As I said, this is the third occasion we have produced an estimate. We started the process much earlier, supported by our corporate plan, which I know we have shared. In the corporate plan, the themes are: engagement with MPs, with staff and with the public more generally; explanation to make sure that we get our message across as to what the scheme is and what we are doing; and sustainability, which means ensuring that we continue to reduce our costs while maintaining quality.

Just a few more remarks, if I may. We have made significant progress in addressing the recommendations of the National Audit Office, the Public Accounts Committee and this Committee, SCIPSA, itself. As you can see, we have further reduced the estimate. We have been able to do that because we have more complete evidence of MPs’ spending, whereby the outturn was lower than that which we forecast; colleagues will speak about that.

In the estimate, we have provided for an increase in the staffing budget because we judged it right to do so. But at the same time, the estimate remains, in our view, taut and realistic. As regards our own costs, we have shown great progress in reducing our costs-10% in the first year and over 5% this year in terms of our operational costs. That is notwithstanding taking on pay and pensions and a review of accommodation. You will see, Mr Speaker, that we are seeking to do more for less.

Those are my introductory remarks.

Chair: Thank you very much indeed. We move to questioning, first to Dame Janet Gaymer.

Q2 Dame Janet Gaymer: I think this may be a question for Mr Evans. In the draft estimate before us, you have transferred the funding from the proposed unallocated provision to Subhead A. I want to ask you two questions about this. First, could you explain why you have done that? The second question relates to the risk analysis, by reference to which you have made the assessment in the draft estimate. In your strategy document, you say that your approach to risk is proportionate and reflects emerging evidence. Clearly, having made a risk-based assessment, you have made some judgments. The question is whether there will be a point or points in the forthcoming financial year where you may have an opportunity to review the decisions you have made, and to decide whether those risks are indeed correct or not, and, if they are not correct, what you then propose to do about it.

Bob Evans: Thank you very much. If I can take each of those points in sequence. First, with the draft estimate that we have put before you, we have tried to build it from the bottom up. As the Chair has just said, we are able to do that because we now have the annual accounts, or the first draft of the annual accounts, which gives us the first hard evidence of what we spent last year. Everything we have had up till now has been a forecast. We have the first hard information that we actually spent £147 million last year-a really hard figure on which to build. We looked at our estimate and, as we have said to the Committee in the past, we are anxious to take account of trends in claiming, rather than just base an estimate on the maximum possible budget that MPs can claim.

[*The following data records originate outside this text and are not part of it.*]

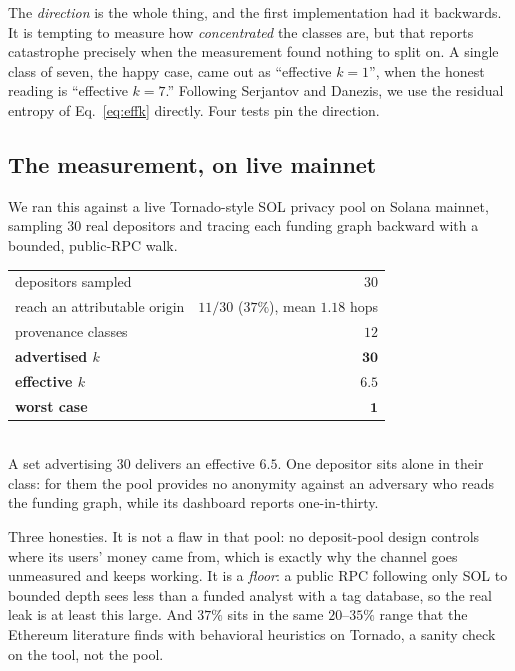 \documentclass[11pt]{article}
\begin{document}
The \emph{direction} is the whole thing, and the first implementation had it backwards.
It is tempting to measure how \emph{concentrated} the classes are, but that reports
catastrophe precisely when the measurement found nothing to split on. A single class of
seven, the happy case, came out as ``effective $k=1$'', when the honest reading is
``effective $k=7$.'' Following Serjantov and Danezis, we use the residual entropy of
Eq.~\ref{eq:effk} directly. Four tests pin the direction.

\subsection{The measurement, on live mainnet}

We ran this against a live Tornado-style SOL privacy pool on Solana mainnet, sampling
$30$ real depositors and tracing each funding graph backward with a bounded, public-RPC
walk.

\begin{measured}
\centering
\begin{tabular}{lr}
\toprule
depositors sampled & $30$ \\
reach an attributable origin & $11/30$ ($37\%$), mean $1.18$ hops \\
provenance classes & $12$ \\
\textbf{advertised $k$} & $\mathbf{30}$ \\
\textbf{effective $k$} & $\mathbf{6.5}$ \\
\textbf{worst case} & $\mathbf{1}$ \\
\bottomrule
\end{tabular}\\[0.3em]
{\footnotesize A set advertising $30$ delivers an effective $6.5$. One depositor sits
alone in their class: for them the pool provides no anonymity against an adversary who
reads the funding graph, while its dashboard reports one-in-thirty.}
\end{measured}

Three honesties. It is not a flaw in that pool: no deposit-pool design controls where
its users' money came from, which is exactly why the channel goes unmeasured and keeps
working. It is a \emph{floor}: a public RPC following only SOL to bounded depth sees less
than a funded analyst with a tag database, so the real leak is at least this large. And
$37\%$ sits in the same $20$--$35\%$ range that the Ethereum literature \cite{crosschain}
finds with behavioral heuristics on Tornado, a sanity check on the tool, not the pool.
\end{document}

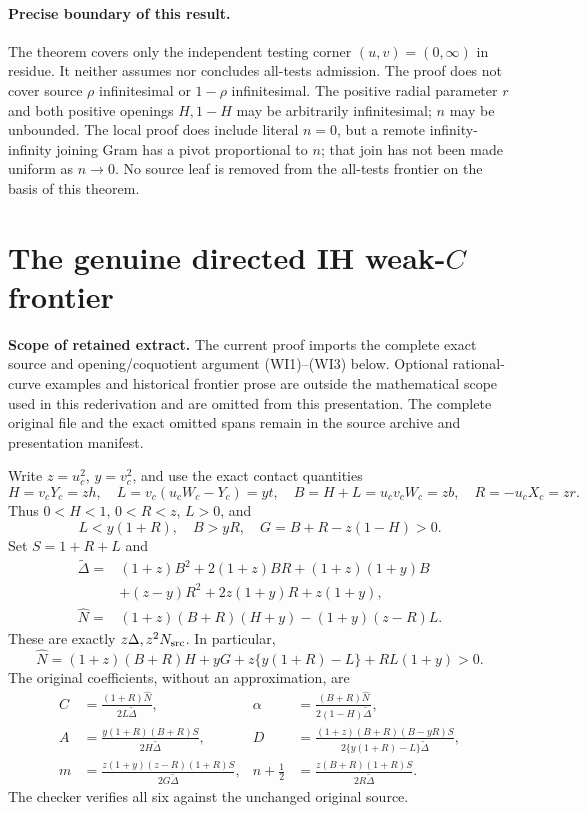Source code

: \paragraph{Precise boundary of this result.}
The theorem covers only the independent testing corner $(u,v)=(0,\infty)$
in residue. It neither assumes nor concludes all-tests admission.
The proof does not cover source $\rho$ infinitesimal or
$1-\rho$ infinitesimal. The positive radial parameter $r$ and both
positive openings $H,1-H$ may be arbitrarily infinitesimal; $n$ may
be unbounded.
The local proof does include literal $n=0$, but a remote
infinity-infinity joining Gram has a pivot proportional to $n$;
that join has not been made uniform as $n\to0$. No source leaf is
removed from the all-tests frontier on the basis of this theorem.


\section{\texorpdfstring{The genuine directed IH weak-$C$ frontier}{The genuine directed IH weak-C frontier}}
\label{component:p93b05ea6ad1e}

\label{p93b05ea6ad1e:sec:c2-weak-ih-frontier}

\noindent\textbf{Scope of retained extract.} The current proof imports the complete exact source and opening/coquotient argument (WI1)--(WI3) below. Optional rational-curve examples and historical frontier prose are outside the mathematical scope used in this rederivation and are omitted from this presentation. The complete original file and the exact omitted spans remain in the source archive and presentation manifest.



Write $z=u_c^2$, $y=v_c^2$, and use the exact contact quantities
\[
 H=v_cY_c=zh,\quad L=v_c(u_cW_c-Y_c)=yt,\quad
 B=H+L=u_cv_cW_c=zb,\quad R=-u_cX_c=zr.
\]
Thus $0<H<1$, $0<R<z$, $L>0$, and
\[
 L<y(1+R),\quad B>yR,\quad
 G=B+R-z(1-H)>0.
\]
Set $S=1+R+L$ and
\begin{align*}
 \widetilde\Delta={}&(1+z)B^2+2(1+z)BR+(1+z)(1+y)B\\
 &+(z-y)R^2+2z(1+y)R+z(1+y),\\
 \widehat N={}&(1+z)(B+R)(H+y)-(1+y)(z-R)L.
\end{align*}
These are exactly $z\Delta,z^2N_{\rm src}$. In particular,
\[
 \widehat N=(1+z)(B+R)H+yG+z\{y(1+R)-L\}+RL(1+y)>0.
\]
The original coefficients, without an approximation, are
\begin{align*}
 C&=\frac{(1+R)\widehat N}{2L\widetilde\Delta},&
 \alpha&=\frac{(B+R)\widehat N}{2(1-H)\widetilde\Delta},\\
 A&=\frac{y(1+R)(B+R)S}{2H\widetilde\Delta},&
 D&=\frac{(1+z)(B+R)(B-yR)S}
 {2\{y(1+R)-L\}\widetilde\Delta},\\
 m&=\frac{z(1+y)(z-R)(1+R)S}{2G\widetilde\Delta},&
 n+\frac12&=\frac{z(B+R)(1+R)S}{2R\widetilde\Delta}.
                                                        \tag{WI1}
\end{align*}
The checker verifies all six against the unchanged original source.

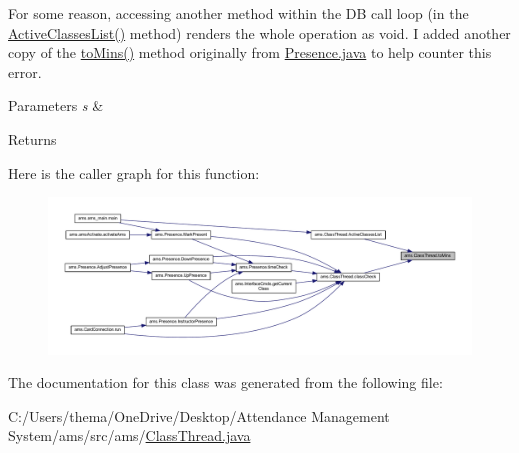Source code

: For some reason, accessing another method within the DB call loop (in the \mbox{\hyperlink{classams_1_1_class_thread_addadbfedff6d9cc822345caa787ad587}{Active\+Classes\+List()}} method) renders the whole operation as void. I added another copy of the \mbox{\hyperlink{classams_1_1_class_thread_a6cf57979f8aee94a4b4c5d46525bb76d}{to\+Mins()}} method originally from \mbox{\hyperlink{_presence_8java}{Presence.\+java}} to help counter this error. 
\begin{DoxyParams}{Parameters}
{\em s} & \\
\hline
\end{DoxyParams}
\begin{DoxyReturn}{Returns}

\end{DoxyReturn}
Here is the caller graph for this function\+:\nopagebreak
\begin{figure}[H]
\begin{center}
\leavevmode
\includegraphics[width=350pt]{classams_1_1_class_thread_a6cf57979f8aee94a4b4c5d46525bb76d_icgraph}
\end{center}
\end{figure}


The documentation for this class was generated from the following file\+:\begin{DoxyCompactItemize}
\item 
C\+:/\+Users/thema/\+One\+Drive/\+Desktop/\+Attendance Management System/ams/src/ams/\mbox{\hyperlink{_class_thread_8java}{Class\+Thread.\+java}}\end{DoxyCompactItemize}
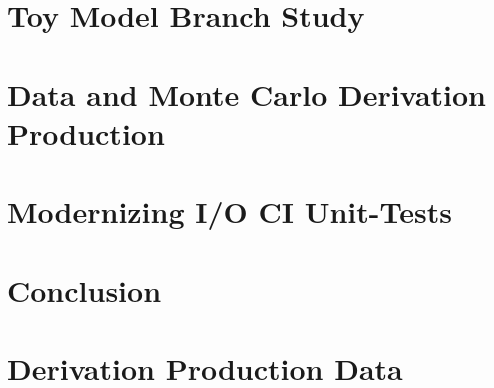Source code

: \documentclass[12pt]{niuthesis}
\begin{document}
\chapter{Toy Model Branch Study}
\label{chap:Toy_Model}


\chapter{Data and Monte Carlo Derivation Production}
\label{chap:DAODProd}


\chapter{Modernizing I/O CI Unit-Tests}
\label{chap:Modernize}


\chapter{Conclusion}




\printbibliography

\clearpage
\appendix

% 

\chapter{Derivation Production Data}

\end{document}
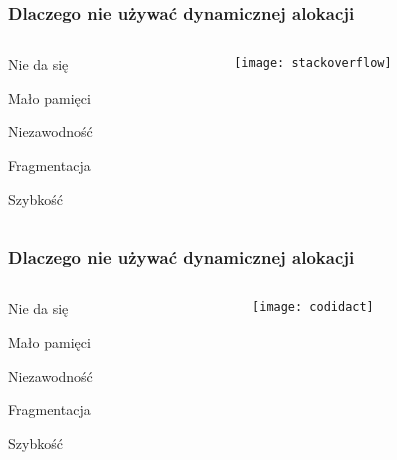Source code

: \documentclass{beamer}
\makeatletter
\newenvironment{myitemize}{%
   \setlength{\topsep}{0pt}
   \setlength{\partopsep}{0pt}
   \renewcommand*{\@listi}{\leftmargin\leftmargini \parsep\z@ \topsep\z@ \itemsep\z@}
   \let\@listI\@listi
   \itemize
}{\enditemize}
\makeatother
\begin{document}
\begin{frame}[t]
    \frametitle{Dlaczego nie używać dynamicznej alokacji}

    \begin{columns}[t]
        \begin{column}[t]{0.35\textwidth}
            \begin{myitemize}
                \item Nie da się
                \item Mało pamięci
                \item Niezawodność
                \item Fragmentacja
                \item Szybkość
            \end{myitemize}
        \end{column}
        \begin{column}[t]{0.7\textwidth}
            \begin{center}
                \texttt{[image: stackoverflow]}\\
                \tiny \cite{stackoverflow} 
            \end{center}
        \end{column}
    \end{columns}
\end{frame}
\begin{frame}[t]
    \frametitle{Dlaczego nie używać dynamicznej alokacji}

    \begin{columns}[t]
        \begin{column}[t]{0.35\textwidth}
            \begin{myitemize}
                \item Nie da się
                \item Mało pamięci
                \item Niezawodność
                \item Fragmentacja
                \item Szybkość
            \end{myitemize}
        \end{column}
        \begin{column}[t]{0.7\textwidth}
            \begin{center}
                \texttt{[image: codidact]}\\
                \tiny \cite{codidact} 
            \end{center}
        \end{column}
    \end{columns}
\end{frame}
\end{document}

We started with the amount of money we had spent last year and the reasonable assumption that we are not going to spend any less this year. We then took account of new expenditure in the estimate. There is something like £14 million of new expenditure in the estimate. The bulk of that is the starting budget, but there is also about £500,000 for legal expenses insurance, the provision for pay and pensions that we discussed previously, provision for the accommodation review in the coming year, and, of course, the new subhead for the renewal of the IPSA board. That all adds up to £14 million, and then we have Subhead D, the annual managed expenditure, which was not there before. That takes us to £162 million, so we know that we are not going to spend less than £162 million in 2012-13.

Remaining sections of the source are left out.